:: YOUR OBJECTIVE ::
Your answer should be the exact lines of the data below from the one containing "NOTE: This video" through the one containing "lên nhé !|落ち着く|"; please include nothing else.

:: RECORDED DATA ::
--- START ---
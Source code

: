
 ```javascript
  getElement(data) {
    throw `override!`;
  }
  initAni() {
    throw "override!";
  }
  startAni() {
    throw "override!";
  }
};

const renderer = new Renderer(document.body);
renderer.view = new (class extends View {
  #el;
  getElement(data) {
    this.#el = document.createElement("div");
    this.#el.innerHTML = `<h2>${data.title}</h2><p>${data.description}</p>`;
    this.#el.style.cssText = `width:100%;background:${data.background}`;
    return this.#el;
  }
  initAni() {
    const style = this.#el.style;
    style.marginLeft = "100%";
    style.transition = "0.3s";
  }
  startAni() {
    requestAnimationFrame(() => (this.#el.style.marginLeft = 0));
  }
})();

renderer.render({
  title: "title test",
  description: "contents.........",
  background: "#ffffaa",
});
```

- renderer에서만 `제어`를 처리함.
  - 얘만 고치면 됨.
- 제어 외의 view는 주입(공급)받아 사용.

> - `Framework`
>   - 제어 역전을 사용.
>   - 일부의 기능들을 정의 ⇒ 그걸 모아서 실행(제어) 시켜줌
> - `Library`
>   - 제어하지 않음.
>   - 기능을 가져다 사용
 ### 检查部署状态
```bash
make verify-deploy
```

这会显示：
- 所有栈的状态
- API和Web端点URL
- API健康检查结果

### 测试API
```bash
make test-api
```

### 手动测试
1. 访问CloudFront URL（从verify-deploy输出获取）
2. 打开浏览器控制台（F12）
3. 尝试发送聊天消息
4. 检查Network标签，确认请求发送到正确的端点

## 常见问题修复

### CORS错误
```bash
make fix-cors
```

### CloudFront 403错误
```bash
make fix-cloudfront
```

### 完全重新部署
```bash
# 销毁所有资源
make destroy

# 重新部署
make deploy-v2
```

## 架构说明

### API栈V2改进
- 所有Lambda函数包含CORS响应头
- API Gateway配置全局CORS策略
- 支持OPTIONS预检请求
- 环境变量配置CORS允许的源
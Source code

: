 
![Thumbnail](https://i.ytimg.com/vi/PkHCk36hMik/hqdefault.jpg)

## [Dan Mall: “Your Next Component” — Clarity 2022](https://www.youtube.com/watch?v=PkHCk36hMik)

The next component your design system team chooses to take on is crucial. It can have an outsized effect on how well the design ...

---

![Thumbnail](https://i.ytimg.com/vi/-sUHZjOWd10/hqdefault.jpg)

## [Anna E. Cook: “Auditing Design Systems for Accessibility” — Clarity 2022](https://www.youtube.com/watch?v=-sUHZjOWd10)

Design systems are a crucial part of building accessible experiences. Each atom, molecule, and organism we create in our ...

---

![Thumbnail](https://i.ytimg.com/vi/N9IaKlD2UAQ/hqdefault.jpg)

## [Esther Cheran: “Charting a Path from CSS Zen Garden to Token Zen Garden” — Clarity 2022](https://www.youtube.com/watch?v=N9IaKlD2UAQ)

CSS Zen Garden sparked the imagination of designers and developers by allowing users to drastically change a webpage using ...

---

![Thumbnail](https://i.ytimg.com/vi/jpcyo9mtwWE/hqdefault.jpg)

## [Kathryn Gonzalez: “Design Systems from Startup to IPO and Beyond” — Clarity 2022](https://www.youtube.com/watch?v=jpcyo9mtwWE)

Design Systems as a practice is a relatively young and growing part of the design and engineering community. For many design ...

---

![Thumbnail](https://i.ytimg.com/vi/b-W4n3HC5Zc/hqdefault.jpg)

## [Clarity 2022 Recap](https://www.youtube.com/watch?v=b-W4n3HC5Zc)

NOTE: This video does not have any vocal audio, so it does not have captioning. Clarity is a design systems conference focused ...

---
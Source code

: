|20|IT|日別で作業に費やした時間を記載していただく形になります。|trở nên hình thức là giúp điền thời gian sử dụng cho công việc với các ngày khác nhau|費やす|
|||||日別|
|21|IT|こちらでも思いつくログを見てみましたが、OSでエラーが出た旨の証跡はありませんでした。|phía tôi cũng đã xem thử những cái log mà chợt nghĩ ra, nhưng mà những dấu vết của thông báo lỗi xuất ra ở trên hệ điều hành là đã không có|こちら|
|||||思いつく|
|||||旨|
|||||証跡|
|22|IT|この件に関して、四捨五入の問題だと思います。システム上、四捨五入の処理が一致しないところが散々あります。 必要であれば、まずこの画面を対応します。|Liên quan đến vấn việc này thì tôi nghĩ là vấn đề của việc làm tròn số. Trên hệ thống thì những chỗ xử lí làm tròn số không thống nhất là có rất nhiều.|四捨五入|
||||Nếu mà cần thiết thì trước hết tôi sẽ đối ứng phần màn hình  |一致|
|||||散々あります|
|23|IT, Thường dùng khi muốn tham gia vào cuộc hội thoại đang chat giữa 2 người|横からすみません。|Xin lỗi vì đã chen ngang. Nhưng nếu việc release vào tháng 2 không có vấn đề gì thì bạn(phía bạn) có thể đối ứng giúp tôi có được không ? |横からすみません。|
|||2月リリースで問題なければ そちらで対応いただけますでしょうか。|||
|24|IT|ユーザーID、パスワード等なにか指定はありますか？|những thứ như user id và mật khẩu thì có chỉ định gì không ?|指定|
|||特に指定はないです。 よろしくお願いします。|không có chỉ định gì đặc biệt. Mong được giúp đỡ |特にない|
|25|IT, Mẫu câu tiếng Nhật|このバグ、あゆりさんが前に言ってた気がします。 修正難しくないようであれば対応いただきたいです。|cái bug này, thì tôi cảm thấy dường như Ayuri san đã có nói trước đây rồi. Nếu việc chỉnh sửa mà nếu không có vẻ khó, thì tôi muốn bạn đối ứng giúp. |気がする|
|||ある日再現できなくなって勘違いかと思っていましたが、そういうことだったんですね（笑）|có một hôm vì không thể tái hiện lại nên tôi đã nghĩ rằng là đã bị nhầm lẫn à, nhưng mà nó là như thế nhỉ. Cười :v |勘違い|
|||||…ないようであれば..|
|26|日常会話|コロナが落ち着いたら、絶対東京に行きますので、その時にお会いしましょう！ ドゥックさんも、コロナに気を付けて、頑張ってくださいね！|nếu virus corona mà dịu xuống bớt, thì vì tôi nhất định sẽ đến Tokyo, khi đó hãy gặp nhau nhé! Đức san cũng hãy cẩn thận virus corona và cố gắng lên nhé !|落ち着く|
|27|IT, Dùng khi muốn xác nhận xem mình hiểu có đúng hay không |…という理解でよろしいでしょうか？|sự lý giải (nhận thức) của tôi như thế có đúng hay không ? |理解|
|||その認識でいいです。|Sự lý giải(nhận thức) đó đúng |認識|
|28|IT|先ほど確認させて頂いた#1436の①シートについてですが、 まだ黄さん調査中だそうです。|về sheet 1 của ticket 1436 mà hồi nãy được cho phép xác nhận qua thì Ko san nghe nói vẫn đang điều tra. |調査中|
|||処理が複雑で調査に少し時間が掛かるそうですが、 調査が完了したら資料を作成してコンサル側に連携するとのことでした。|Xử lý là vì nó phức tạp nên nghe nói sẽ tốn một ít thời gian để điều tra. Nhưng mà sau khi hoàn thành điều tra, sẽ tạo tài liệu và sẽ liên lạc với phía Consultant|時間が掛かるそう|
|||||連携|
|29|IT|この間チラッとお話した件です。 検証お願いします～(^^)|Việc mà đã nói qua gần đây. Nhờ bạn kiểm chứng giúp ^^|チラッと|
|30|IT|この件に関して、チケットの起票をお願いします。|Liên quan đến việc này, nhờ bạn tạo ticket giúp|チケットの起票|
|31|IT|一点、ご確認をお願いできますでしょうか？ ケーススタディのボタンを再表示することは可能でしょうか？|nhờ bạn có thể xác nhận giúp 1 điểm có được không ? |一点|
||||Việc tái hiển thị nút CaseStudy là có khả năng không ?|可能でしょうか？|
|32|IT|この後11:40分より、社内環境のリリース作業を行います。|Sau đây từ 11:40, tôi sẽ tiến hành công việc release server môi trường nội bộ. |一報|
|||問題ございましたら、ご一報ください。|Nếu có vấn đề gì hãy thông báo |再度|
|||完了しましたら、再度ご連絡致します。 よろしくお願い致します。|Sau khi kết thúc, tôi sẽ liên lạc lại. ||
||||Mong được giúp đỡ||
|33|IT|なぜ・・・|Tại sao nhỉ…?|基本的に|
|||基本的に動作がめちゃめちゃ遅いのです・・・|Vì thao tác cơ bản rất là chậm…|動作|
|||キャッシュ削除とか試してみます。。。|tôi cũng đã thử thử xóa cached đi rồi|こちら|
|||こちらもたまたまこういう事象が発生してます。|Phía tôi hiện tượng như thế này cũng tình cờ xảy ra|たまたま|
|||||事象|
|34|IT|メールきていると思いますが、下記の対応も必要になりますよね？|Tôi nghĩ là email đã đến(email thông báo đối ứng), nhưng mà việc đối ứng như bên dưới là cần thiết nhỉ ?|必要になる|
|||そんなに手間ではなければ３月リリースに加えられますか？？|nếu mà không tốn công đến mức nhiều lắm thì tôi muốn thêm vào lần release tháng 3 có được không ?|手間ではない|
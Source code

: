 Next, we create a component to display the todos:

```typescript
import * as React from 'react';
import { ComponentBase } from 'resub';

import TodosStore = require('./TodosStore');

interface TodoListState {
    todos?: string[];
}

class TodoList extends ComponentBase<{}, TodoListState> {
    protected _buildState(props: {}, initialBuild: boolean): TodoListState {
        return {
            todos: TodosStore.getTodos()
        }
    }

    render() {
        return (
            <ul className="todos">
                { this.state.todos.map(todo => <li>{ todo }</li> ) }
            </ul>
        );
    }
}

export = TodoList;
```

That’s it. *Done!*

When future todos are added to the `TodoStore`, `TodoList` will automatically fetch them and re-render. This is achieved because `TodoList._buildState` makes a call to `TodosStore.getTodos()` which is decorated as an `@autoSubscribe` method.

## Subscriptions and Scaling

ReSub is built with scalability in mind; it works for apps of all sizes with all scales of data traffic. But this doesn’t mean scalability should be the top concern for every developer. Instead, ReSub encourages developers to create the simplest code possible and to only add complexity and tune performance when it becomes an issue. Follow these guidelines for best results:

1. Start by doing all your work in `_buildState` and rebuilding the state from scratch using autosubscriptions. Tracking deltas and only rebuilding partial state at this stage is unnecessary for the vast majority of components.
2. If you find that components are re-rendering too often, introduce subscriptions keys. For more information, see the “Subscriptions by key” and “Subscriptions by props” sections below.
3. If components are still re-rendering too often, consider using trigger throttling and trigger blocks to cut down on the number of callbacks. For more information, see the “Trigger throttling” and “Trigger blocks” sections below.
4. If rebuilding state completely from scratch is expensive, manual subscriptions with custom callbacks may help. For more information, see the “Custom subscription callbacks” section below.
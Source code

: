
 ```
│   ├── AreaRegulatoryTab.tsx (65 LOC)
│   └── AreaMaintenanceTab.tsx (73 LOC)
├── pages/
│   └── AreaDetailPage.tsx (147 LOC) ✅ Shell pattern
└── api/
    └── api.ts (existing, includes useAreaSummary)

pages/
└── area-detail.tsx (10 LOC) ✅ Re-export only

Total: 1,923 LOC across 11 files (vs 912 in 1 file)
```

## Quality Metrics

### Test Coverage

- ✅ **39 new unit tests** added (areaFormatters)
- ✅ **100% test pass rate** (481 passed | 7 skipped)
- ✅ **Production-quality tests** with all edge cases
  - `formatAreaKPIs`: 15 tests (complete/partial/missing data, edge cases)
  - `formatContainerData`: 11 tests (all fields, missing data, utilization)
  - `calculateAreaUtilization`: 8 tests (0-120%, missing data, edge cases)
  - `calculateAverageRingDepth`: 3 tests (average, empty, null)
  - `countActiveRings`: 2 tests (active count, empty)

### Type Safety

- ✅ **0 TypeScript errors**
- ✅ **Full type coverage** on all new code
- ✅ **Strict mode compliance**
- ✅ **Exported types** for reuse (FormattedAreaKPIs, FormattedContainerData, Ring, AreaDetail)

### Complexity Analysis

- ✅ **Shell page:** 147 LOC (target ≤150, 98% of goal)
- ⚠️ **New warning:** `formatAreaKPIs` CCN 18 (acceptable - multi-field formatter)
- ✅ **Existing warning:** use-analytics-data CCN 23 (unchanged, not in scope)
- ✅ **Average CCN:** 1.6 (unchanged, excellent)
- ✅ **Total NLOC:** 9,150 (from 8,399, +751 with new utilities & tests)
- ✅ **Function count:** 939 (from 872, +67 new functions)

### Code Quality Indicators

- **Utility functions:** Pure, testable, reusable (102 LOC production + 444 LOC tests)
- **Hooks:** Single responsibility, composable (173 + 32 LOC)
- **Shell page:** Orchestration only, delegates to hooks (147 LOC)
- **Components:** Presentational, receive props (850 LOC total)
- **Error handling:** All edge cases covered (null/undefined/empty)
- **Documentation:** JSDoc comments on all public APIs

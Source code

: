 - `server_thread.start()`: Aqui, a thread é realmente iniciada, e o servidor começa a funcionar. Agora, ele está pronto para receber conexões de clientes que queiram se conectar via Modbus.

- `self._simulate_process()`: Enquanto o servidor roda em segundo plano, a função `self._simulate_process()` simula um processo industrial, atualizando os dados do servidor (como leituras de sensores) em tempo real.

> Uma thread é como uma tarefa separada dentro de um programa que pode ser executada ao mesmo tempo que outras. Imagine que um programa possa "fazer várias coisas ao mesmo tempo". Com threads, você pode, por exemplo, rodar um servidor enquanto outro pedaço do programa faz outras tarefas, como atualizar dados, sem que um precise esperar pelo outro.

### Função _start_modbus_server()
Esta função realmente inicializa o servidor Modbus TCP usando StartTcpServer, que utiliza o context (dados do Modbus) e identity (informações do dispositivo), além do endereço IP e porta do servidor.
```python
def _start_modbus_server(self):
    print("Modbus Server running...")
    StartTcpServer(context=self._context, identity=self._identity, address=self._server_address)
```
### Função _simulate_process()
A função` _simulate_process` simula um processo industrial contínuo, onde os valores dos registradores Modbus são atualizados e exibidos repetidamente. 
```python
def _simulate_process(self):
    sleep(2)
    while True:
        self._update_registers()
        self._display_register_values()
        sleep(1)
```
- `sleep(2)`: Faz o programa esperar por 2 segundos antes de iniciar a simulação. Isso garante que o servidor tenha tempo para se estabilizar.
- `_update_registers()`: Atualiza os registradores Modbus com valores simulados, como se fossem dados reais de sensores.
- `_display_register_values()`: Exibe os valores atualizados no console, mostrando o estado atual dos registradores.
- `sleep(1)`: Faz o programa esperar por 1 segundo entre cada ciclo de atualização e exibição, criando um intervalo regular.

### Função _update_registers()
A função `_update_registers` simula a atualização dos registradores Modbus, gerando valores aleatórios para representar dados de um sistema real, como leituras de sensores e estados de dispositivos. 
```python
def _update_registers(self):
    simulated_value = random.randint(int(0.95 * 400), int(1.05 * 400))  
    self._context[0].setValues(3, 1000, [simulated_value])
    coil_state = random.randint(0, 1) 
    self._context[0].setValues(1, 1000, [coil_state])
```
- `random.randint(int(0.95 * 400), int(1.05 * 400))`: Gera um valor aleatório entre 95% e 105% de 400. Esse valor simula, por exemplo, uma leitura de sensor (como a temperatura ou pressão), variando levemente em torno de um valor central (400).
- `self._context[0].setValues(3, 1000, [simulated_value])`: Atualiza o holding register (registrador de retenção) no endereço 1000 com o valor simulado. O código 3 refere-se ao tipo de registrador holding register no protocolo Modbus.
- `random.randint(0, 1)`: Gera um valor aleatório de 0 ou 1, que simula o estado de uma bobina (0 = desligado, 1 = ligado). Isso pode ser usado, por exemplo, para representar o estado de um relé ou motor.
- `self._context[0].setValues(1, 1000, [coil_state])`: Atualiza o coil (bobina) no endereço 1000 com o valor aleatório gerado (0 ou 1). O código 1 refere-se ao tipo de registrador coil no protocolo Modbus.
--- END ---
:: WRITTEN REPLY ::
NOTE: This video does not have any vocal audio, so it does not have captioning. Clarity is a design systems conference focused ...

---
Source code

:|20|IT|日別で作業に費やした時間を記載していただく形になります。|trở nên hình thức là giúp điền thời gian sử dụng cho công việc với các ngày khác nhau|費やす|
|||||日別|
|21|IT|こちらでも思いつくログを見てみましたが、OSでエラーが出た旨の証跡はありませんでした。|phía tôi cũng đã xem thử những cái log mà chợt nghĩ ra, nhưng mà những dấu vết của thông báo lỗi xuất ra ở trên hệ điều hành là đã không có|こちら|
|||||思いつく|
|||||旨|
|||||証跡|
|22|IT|この件に関して、四捨五入の問題だと思います。システム上、四捨五入の処理が一致しないところが散々あります。 必要であれば、まずこの画面を対応します。|Liên quan đến vấn việc này thì tôi nghĩ là vấn đề của việc làm tròn số. Trên hệ thống thì những chỗ xử lí làm tròn số không thống nhất là có rất nhiều.|四捨五入|
||||Nếu mà cần thiết thì trước hết tôi sẽ đối ứng phần màn hình  |一致|
|||||散々あります|
|23|IT, Thường dùng khi muốn tham gia vào cuộc hội thoại đang chat giữa 2 người|横からすみません。|Xin lỗi vì đã chen ngang. Nhưng nếu việc release vào tháng 2 không có vấn đề gì thì bạn(phía bạn) có thể đối ứng giúp tôi có được không ? |横からすみません。|
|||2月リリースで問題なければ そちらで対応いただけますでしょうか。|||
|24|IT|ユーザーID、パスワード等なにか指定はありますか？|những thứ như user id và mật khẩu thì có chỉ định gì không ?|指定|
|||特に指定はないです。 よろしくお願いします。|không có chỉ định gì đặc biệt. Mong được giúp đỡ |特にない|
|25|IT, Mẫu câu tiếng Nhật|このバグ、あゆりさんが前に言ってた気がします。 修正難しくないようであれば対応いただきたいです。|cái bug này, thì tôi cảm thấy dường như Ayuri san đã có nói trước đây rồi. Nếu việc chỉnh sửa mà nếu không có vẻ khó, thì tôi muốn bạn đối ứng giúp. |気がする|
|||ある日再現できなくなって勘違いかと思っていましたが、そういうことだったんですね（笑）|có một hôm vì không thể tái hiện lại nên tôi đã nghĩ rằng là đã bị nhầm lẫn à, nhưng mà nó là như thế nhỉ. Cười :v |勘違い|
|||||…ないようであれば..|
|26|日常会話|コロナが落ち着いたら、絶対東京に行きますので、その時にお会いしましょう！ ドゥックさんも、コロナに気を付けて、頑張ってくださいね！|nếu virus corona mà dịu xuống bớt, thì vì tôi nhất định sẽ đến Tokyo, khi đó hãy gặp nhau nhé! Đức san cũng hãy cẩn thận virus corona và cố gắng lên nhé !|落ち着く|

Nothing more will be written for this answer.